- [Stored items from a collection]
◇ ◇ ◇ ◇

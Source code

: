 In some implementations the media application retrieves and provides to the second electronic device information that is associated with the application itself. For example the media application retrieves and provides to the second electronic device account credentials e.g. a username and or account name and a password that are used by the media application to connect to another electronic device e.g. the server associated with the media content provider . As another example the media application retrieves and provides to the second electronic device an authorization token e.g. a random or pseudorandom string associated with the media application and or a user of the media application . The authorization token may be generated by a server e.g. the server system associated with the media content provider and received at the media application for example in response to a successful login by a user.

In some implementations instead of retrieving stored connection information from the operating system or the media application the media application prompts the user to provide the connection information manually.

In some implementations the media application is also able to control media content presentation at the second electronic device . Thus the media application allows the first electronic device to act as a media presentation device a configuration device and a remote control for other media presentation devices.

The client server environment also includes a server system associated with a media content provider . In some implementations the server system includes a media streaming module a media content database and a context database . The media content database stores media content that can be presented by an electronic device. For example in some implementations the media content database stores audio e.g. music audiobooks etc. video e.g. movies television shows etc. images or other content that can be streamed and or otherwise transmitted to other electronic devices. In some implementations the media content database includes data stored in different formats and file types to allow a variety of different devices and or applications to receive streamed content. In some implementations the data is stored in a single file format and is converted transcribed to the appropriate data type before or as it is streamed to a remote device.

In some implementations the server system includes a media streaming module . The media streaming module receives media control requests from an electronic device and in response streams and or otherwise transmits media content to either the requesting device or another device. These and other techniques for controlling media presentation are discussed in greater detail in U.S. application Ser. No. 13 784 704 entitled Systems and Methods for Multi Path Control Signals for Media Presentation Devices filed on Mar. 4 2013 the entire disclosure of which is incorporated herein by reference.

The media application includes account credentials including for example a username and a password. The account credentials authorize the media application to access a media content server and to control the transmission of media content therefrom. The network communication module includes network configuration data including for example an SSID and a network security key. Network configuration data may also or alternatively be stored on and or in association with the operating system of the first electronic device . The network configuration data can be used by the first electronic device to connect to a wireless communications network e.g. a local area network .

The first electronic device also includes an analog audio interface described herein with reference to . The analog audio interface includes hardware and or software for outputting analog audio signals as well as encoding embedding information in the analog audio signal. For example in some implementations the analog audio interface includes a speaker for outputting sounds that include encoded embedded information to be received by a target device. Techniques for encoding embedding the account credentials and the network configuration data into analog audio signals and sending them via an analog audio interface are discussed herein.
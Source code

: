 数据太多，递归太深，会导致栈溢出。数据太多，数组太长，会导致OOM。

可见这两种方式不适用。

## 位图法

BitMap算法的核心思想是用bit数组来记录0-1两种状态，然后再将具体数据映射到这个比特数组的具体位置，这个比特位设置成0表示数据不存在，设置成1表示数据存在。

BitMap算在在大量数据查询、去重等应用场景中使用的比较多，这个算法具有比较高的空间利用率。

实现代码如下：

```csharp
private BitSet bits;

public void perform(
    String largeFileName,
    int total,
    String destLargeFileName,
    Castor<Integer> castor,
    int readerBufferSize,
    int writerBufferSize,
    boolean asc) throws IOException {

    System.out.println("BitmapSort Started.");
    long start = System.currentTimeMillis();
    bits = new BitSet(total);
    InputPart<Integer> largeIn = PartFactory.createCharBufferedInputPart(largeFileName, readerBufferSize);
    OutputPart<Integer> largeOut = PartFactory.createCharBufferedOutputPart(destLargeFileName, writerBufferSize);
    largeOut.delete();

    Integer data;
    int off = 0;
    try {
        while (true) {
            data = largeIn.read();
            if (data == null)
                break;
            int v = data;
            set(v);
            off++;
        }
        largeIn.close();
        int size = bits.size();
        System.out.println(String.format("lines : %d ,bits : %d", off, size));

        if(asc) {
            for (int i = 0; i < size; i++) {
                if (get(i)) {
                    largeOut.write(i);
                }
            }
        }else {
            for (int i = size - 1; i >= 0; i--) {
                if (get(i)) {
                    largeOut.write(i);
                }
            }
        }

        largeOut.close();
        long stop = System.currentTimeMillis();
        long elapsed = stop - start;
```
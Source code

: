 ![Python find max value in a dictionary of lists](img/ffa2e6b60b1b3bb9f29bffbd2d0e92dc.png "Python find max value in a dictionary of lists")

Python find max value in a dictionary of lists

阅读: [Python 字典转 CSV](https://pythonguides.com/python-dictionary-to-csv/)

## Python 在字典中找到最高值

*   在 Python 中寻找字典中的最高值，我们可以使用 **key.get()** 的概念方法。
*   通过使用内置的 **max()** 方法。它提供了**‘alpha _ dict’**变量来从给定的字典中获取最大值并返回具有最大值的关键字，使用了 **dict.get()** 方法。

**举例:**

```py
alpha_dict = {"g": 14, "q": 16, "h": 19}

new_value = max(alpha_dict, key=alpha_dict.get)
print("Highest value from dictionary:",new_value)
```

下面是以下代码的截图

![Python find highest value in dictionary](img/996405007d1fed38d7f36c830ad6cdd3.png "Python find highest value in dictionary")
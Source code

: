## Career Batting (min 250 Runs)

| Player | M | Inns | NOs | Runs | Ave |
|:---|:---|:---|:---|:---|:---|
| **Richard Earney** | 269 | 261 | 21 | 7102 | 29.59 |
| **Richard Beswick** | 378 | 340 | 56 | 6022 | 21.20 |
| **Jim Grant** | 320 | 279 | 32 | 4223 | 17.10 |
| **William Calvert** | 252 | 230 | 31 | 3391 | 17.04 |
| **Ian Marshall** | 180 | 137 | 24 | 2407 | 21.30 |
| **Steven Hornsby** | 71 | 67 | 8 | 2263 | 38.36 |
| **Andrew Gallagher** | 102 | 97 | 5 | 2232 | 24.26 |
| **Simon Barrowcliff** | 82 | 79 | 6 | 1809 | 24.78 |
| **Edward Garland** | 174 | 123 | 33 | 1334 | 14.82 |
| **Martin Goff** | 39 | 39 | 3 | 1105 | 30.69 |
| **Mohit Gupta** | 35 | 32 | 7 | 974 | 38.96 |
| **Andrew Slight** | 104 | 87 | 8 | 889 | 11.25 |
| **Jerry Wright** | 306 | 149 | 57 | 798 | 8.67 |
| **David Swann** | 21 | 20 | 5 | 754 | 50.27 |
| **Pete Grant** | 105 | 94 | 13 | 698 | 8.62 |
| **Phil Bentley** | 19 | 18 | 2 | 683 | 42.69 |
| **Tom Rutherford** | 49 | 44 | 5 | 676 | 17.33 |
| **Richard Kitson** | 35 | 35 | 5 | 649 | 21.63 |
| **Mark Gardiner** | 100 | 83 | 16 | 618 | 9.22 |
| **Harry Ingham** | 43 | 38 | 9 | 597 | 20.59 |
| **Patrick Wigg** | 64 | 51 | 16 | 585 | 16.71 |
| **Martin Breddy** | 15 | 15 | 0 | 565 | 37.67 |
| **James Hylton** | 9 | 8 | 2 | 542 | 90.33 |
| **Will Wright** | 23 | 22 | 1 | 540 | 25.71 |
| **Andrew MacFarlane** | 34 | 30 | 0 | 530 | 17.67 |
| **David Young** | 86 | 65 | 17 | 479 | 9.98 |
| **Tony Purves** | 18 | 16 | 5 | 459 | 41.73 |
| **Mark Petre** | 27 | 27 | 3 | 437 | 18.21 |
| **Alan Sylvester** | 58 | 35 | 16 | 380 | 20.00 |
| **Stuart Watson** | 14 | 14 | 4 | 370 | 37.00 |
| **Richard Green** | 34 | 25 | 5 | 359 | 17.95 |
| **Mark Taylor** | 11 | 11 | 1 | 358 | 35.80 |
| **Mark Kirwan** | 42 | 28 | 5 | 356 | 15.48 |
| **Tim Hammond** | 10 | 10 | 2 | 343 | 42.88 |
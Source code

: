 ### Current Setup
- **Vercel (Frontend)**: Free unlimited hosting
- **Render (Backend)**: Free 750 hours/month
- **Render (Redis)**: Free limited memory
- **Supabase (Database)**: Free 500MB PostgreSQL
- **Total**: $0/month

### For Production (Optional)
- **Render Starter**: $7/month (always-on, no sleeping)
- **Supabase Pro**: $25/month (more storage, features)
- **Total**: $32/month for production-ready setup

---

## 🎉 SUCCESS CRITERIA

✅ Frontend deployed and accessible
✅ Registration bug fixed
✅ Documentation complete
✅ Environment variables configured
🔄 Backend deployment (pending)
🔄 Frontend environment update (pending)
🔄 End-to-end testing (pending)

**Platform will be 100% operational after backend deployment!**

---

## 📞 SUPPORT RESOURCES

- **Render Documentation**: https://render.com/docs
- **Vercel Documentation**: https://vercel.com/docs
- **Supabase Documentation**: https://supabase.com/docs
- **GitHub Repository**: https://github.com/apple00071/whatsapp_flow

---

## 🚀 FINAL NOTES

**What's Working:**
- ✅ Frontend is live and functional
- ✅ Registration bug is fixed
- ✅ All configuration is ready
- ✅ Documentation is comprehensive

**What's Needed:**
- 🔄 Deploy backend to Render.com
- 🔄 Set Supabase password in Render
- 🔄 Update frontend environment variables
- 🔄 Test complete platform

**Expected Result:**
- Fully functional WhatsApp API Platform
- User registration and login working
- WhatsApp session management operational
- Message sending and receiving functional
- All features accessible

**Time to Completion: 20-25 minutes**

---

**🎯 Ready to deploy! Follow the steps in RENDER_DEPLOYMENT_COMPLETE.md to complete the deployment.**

◇ ◇ ◇ ◇

- [Task] I'd like the lines above from the one with "698 | 8.62 |" up to and including the one with "- **Supabase Documentation**: https://supabase.com/docs" copied exactly, with no other lines.

- [Result]
| **Pete Grant** | 105 | 94 | 13 | 698 | 8.62 |
| **Phil Bentley** | 19 | 18 | 2 | 683 | 42.69 |
| **Tom Rutherford** | 49 | 44 | 5 | 676 | 17.33 |
| **Richard Kitson** | 35 | 35 | 5 | 649 | 21.63 |
| **Mark Gardiner** | 100 | 83 | 16 | 618 | 9.22 |
| **Harry Ingham** | 43 | 38 | 9 | 597 | 20.59 |
| **Patrick Wigg** | 64 | 51 | 16 | 585 | 16.71 |
| **Martin Breddy** | 15 | 15 | 0 | 565 | 37.67 |
| **James Hylton** | 9 | 8 | 2 | 542 | 90.33 |
| **Will Wright** | 23 | 22 | 1 | 540 | 25.71 |
| **Andrew MacFarlane** | 34 | 30 | 0 | 530 | 17.67 |
| **David Young** | 86 | 65 | 17 | 479 | 9.98 |
| **Tony Purves** | 18 | 16 | 5 | 459 | 41.73 |
| **Mark Petre** | 27 | 27 | 3 | 437 | 18.21 |
| **Alan Sylvester** | 58 | 35 | 16 | 380 | 20.00 |
| **Stuart Watson** | 14 | 14 | 4 | 370 | 37.00 |
| **Richard Green** | 34 | 25 | 5 | 359 | 17.95 |
| **Mark Taylor** | 11 | 11 | 1 | 358 | 35.80 |
| **Mark Kirwan** | 42 | 28 | 5 | 356 | 15.48 |
| **Tim Hammond** | 10 | 10 | 2 | 343 | 42.88 |
Source code

: ### Current Setup
- **Vercel (Frontend)**: Free unlimited hosting
- **Render (Backend)**: Free 750 hours/month
- **Render (Redis)**: Free limited memory
- **Supabase (Database)**: Free 500MB PostgreSQL
- **Total**: $0/month

### For Production (Optional)
- **Render Starter**: $7/month (always-on, no sleeping)
- **Supabase Pro**: $25/month (more storage, features)
- **Total**: $32/month for production-ready setup

---

## 🎉 SUCCESS CRITERIA

✅ Frontend deployed and accessible
✅ Registration bug fixed
✅ Documentation complete
✅ Environment variables configured
🔄 Backend deployment (pending)
🔄 Frontend environment update (pending)
🔄 End-to-end testing (pending)

**Platform will be 100% operational after backend deployment!**

---

## 📞 SUPPORT RESOURCES

- **Render Documentation**: https://render.com/docs
- **Vercel Documentation**: https://vercel.com/docs
- **Supabase Documentation**: https://supabase.com/docs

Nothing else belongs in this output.